#### Information provided
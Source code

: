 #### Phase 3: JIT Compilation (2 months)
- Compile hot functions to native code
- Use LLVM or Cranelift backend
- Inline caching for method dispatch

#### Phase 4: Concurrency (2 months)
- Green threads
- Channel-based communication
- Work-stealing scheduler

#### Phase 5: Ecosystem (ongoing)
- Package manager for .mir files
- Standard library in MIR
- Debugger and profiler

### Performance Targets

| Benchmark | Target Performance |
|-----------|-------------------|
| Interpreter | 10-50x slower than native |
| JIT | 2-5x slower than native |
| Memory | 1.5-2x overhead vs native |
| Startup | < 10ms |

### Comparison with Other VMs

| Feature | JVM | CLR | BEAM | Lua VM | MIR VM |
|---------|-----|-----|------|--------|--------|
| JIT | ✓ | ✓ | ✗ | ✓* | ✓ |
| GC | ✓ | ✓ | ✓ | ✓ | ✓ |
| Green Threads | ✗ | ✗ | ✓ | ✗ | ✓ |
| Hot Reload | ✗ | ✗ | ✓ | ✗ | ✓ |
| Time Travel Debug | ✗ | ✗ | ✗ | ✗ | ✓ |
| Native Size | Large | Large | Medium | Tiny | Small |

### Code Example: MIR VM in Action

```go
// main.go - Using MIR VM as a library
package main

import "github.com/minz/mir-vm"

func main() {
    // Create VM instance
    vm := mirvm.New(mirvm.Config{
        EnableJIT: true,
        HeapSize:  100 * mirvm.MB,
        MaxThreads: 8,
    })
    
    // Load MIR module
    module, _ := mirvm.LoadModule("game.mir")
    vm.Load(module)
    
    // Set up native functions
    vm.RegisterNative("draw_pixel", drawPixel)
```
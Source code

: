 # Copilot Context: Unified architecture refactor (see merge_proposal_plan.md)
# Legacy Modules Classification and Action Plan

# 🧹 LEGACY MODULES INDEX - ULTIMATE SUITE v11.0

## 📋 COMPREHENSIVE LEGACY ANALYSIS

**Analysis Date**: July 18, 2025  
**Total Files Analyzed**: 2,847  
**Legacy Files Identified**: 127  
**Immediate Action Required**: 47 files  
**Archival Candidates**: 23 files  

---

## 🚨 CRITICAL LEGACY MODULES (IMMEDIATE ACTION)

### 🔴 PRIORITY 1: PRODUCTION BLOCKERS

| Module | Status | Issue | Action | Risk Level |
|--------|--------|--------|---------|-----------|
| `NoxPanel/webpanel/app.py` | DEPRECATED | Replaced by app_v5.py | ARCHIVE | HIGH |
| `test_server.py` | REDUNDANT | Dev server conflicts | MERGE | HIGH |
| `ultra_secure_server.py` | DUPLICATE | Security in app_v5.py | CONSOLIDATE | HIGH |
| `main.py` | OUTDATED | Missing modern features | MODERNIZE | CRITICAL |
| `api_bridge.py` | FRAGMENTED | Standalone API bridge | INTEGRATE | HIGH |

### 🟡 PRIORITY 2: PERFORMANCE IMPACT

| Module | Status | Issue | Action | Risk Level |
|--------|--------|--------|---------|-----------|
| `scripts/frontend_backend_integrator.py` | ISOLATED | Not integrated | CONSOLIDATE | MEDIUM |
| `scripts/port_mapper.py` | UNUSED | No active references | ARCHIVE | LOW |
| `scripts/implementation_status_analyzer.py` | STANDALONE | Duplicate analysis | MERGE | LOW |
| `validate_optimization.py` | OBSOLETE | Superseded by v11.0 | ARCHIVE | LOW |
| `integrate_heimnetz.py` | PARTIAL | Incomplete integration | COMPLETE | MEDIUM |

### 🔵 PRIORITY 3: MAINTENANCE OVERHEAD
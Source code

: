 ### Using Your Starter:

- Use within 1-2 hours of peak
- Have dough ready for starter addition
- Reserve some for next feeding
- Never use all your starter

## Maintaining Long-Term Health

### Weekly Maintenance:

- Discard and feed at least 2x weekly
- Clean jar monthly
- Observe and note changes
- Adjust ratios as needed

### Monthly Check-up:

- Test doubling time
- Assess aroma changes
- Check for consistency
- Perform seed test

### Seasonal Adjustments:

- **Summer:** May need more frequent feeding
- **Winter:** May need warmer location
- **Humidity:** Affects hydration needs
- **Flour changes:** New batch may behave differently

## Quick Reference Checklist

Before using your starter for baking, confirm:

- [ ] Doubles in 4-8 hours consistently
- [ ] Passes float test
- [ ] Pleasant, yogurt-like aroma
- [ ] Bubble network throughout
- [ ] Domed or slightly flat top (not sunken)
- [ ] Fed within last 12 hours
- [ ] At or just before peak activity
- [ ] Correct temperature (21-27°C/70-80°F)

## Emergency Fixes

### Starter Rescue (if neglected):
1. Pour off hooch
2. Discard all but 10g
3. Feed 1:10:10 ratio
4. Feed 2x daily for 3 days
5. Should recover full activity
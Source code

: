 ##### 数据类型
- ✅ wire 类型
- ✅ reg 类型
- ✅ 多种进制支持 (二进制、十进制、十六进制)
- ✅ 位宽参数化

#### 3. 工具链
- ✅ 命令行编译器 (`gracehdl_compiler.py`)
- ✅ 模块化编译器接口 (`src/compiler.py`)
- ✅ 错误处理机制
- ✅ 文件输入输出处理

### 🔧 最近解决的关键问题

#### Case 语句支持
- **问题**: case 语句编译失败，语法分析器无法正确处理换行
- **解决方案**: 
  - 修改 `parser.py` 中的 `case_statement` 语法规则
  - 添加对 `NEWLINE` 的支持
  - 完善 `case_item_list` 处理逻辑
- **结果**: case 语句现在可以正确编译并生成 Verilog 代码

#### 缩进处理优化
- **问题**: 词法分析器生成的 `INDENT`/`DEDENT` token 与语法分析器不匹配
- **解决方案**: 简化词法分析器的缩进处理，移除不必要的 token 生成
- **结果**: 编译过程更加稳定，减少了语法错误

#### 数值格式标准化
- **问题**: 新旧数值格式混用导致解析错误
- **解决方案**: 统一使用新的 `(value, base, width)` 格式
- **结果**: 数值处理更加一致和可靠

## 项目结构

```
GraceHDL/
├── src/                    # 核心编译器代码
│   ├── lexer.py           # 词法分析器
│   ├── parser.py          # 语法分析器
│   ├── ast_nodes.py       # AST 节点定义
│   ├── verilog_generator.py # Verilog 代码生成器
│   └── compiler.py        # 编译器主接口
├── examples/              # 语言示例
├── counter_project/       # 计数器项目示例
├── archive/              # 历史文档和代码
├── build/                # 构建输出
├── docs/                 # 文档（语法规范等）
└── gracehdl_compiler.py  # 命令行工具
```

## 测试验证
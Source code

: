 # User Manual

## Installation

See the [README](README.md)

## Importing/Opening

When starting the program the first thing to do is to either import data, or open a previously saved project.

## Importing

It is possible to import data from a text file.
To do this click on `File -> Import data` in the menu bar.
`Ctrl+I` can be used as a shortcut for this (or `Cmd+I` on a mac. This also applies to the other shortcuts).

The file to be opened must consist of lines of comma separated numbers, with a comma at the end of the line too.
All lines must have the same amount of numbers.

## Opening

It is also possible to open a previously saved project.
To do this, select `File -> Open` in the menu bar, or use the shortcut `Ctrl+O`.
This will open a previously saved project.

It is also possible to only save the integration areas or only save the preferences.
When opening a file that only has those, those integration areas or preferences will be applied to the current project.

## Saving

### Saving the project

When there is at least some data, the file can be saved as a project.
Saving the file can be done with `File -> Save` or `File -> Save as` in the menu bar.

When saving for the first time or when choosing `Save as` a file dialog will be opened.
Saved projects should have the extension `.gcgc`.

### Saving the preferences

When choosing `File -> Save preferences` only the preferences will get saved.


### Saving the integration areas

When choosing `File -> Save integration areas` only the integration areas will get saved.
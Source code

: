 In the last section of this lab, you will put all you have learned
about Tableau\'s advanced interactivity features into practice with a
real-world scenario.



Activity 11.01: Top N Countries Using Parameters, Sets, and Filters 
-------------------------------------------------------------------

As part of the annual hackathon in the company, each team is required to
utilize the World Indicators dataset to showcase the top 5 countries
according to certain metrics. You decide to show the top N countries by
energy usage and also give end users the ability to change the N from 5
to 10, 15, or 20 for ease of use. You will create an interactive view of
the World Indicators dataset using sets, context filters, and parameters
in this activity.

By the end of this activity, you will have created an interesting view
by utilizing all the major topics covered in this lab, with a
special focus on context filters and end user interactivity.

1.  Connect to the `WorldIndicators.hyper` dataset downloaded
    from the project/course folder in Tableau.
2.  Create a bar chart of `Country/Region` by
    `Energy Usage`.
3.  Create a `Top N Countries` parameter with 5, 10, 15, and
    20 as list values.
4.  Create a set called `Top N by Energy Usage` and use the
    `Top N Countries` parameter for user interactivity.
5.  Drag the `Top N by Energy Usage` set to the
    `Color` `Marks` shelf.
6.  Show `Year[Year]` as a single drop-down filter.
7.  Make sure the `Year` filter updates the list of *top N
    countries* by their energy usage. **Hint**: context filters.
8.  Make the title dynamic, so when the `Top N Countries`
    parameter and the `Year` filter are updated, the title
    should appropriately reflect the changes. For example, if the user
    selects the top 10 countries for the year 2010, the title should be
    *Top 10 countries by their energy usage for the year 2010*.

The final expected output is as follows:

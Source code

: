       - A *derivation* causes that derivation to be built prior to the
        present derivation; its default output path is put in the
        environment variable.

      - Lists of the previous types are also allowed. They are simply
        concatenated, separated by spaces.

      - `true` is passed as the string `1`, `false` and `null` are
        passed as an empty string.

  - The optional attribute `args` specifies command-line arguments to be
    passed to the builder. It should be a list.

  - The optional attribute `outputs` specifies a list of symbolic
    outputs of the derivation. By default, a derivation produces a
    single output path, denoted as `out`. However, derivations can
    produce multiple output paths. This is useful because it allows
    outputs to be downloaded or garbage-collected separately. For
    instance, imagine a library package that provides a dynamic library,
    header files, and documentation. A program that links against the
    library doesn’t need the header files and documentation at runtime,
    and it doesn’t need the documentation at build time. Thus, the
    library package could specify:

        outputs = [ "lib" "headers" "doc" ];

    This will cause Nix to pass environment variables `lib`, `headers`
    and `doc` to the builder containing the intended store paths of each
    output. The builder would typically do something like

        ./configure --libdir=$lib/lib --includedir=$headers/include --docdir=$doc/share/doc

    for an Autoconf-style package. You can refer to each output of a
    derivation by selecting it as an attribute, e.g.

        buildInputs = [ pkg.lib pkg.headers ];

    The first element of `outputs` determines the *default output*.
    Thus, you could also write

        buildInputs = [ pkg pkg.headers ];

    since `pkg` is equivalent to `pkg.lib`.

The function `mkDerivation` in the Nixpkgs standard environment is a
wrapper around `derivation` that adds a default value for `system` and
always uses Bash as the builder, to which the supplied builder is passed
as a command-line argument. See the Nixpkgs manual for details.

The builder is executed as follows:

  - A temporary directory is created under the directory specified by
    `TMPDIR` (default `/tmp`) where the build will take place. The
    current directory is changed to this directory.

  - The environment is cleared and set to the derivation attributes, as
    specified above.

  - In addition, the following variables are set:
########
> [Your assignment]
For every line above with the word "only" in it, make a copy.

> [Answer section]
It is also possible to only save the integration areas or only save the preferences.
When opening a file that only has those, those integration areas or preferences will be applied to the current project.
When choosing `File -> Save preferences` only the preferences will get saved.
When choosing `File -> Save integration areas` only the integration areas will get saved.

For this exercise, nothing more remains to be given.